• PROBLEM TO SOLVE:
If a line in the material below has the string "made", copy it out.

• RECORDS SUPPLIED:
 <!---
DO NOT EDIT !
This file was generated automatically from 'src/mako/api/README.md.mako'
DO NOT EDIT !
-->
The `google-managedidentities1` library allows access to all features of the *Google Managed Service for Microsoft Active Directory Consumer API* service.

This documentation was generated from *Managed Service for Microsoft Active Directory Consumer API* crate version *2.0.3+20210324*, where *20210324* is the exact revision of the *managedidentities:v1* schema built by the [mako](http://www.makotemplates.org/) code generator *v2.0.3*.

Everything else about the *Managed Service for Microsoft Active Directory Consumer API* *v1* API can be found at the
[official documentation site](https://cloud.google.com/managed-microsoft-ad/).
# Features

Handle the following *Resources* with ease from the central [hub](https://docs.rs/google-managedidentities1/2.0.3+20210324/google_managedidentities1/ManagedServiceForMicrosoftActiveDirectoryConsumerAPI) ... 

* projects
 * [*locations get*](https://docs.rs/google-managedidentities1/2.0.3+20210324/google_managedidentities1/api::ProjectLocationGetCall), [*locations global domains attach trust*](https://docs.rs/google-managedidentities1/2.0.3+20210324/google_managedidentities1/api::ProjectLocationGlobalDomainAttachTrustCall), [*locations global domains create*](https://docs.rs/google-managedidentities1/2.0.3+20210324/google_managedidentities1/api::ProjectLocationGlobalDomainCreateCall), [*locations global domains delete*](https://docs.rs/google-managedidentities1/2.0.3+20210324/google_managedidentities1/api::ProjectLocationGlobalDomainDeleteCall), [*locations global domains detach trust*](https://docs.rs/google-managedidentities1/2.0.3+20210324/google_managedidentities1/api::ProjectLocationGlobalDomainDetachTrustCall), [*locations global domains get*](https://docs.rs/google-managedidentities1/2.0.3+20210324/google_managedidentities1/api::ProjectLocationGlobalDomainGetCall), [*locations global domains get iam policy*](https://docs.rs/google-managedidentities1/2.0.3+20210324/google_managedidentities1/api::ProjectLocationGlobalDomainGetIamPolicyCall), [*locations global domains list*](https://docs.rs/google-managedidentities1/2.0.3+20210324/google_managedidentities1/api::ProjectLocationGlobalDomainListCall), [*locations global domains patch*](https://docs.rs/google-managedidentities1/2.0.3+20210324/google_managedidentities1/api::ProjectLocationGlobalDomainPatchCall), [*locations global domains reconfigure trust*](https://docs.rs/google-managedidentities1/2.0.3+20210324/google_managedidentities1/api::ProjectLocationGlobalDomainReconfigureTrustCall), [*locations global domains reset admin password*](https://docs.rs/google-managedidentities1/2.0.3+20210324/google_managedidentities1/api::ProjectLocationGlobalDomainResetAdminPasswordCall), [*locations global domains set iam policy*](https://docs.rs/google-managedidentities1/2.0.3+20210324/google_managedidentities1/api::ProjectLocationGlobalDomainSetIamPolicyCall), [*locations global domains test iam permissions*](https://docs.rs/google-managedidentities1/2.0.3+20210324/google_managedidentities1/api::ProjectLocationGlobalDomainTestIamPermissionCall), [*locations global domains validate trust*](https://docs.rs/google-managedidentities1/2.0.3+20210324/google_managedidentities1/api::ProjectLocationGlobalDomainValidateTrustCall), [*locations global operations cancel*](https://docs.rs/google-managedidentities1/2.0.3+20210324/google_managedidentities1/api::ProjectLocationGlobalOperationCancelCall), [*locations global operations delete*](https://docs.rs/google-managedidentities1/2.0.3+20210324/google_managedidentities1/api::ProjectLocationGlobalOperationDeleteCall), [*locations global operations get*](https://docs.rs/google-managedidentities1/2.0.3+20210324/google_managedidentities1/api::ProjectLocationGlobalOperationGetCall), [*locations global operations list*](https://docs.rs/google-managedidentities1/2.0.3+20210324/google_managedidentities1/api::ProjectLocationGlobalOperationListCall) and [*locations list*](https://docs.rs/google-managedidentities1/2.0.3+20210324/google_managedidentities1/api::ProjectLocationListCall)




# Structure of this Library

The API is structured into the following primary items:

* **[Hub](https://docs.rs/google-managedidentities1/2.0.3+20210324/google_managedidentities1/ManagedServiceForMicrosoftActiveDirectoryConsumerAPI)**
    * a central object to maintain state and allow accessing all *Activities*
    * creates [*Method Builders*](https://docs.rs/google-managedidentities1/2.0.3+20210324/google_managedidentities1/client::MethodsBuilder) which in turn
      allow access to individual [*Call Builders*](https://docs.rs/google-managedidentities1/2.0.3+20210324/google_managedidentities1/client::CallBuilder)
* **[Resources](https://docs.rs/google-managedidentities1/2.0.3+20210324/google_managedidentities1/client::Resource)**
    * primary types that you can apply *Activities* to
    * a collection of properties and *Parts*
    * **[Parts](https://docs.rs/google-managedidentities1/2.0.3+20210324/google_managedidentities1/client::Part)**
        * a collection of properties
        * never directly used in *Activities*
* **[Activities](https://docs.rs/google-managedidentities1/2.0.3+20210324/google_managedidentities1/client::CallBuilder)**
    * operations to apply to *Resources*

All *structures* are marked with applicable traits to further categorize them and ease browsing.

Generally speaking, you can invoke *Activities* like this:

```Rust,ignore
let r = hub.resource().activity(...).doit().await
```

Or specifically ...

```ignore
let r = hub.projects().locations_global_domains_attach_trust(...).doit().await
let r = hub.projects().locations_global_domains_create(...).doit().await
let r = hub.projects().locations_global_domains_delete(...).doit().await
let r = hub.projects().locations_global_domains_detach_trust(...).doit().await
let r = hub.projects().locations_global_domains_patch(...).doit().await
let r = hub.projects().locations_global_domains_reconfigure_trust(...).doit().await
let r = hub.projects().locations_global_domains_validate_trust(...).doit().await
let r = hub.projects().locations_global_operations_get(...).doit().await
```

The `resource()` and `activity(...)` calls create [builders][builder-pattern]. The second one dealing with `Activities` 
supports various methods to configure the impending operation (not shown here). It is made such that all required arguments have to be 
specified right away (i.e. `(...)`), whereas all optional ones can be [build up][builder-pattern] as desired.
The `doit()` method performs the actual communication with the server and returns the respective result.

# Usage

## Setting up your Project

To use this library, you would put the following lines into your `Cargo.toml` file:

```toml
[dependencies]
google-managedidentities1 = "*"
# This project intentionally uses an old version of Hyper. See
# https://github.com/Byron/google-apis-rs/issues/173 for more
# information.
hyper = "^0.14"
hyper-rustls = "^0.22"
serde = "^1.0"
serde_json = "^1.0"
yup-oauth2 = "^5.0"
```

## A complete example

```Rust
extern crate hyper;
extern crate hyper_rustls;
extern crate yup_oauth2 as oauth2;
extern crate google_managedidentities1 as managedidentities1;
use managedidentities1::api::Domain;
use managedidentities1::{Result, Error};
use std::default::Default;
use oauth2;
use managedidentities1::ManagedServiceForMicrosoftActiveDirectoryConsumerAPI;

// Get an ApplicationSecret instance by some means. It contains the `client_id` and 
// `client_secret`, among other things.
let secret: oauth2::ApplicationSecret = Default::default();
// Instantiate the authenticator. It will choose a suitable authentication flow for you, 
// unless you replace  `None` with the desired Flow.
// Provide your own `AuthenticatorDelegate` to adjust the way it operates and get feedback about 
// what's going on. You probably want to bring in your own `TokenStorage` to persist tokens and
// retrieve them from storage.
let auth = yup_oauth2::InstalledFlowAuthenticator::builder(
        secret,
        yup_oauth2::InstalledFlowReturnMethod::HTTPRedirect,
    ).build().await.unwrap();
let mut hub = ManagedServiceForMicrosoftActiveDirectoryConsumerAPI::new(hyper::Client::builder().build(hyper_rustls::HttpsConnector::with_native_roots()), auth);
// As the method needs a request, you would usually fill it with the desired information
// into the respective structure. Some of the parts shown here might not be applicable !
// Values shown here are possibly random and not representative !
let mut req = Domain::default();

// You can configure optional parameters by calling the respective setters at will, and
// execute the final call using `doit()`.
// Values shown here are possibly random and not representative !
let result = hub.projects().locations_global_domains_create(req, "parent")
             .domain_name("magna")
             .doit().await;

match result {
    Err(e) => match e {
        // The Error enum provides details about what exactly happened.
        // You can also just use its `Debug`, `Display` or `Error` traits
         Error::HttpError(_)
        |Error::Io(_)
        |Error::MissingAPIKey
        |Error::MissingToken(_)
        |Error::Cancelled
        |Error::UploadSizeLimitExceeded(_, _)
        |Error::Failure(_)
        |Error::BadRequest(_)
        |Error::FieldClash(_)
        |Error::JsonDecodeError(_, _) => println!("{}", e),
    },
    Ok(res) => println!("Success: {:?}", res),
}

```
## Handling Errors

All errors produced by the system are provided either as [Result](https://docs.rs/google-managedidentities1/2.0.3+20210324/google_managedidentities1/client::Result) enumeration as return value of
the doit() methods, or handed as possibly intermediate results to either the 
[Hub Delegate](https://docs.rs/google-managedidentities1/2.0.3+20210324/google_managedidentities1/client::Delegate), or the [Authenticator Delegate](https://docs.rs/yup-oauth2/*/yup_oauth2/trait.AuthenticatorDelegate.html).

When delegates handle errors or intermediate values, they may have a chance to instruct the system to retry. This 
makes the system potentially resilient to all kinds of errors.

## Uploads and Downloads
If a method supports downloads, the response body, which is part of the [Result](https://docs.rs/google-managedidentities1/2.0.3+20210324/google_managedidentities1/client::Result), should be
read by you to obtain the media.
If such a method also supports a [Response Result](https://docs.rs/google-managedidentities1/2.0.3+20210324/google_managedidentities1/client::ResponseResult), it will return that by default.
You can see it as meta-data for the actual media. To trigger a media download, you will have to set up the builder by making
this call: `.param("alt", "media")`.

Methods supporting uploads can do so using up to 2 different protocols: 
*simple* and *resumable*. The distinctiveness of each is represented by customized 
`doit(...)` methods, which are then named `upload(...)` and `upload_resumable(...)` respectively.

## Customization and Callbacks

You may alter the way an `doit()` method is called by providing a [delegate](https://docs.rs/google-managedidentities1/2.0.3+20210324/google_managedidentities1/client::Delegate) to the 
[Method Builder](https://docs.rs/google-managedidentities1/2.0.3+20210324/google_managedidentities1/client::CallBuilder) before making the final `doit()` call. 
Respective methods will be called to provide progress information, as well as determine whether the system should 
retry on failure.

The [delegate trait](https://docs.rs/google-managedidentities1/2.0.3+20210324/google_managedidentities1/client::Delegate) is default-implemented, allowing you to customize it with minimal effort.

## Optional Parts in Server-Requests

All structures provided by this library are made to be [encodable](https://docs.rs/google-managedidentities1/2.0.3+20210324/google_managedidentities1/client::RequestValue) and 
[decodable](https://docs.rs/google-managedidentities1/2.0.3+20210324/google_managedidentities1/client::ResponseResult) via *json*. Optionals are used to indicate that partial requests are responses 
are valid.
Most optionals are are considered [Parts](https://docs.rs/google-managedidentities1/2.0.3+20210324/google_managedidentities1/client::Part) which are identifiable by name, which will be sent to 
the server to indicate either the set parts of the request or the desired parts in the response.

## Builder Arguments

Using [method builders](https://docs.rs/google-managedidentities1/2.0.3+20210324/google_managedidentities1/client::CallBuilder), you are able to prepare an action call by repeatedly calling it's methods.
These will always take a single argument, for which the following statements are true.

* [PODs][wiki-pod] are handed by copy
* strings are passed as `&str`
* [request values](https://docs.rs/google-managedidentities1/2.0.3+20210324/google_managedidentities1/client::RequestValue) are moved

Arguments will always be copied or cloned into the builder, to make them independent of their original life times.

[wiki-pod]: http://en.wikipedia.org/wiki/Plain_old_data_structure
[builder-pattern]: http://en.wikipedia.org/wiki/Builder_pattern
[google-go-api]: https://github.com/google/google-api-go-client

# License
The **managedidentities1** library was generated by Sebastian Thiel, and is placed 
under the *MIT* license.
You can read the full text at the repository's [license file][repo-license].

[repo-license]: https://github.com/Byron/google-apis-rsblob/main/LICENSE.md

• OUTPUT FOR THIS TASK:
supports various methods to configure the impending operation (not shown here). It is made such that all required arguments have to be 
All structures provided by this library are made to be [encodable](https://docs.rs/google-managedidentities1/2.0.3+20210324/google_managedidentities1/client::RequestValue) and 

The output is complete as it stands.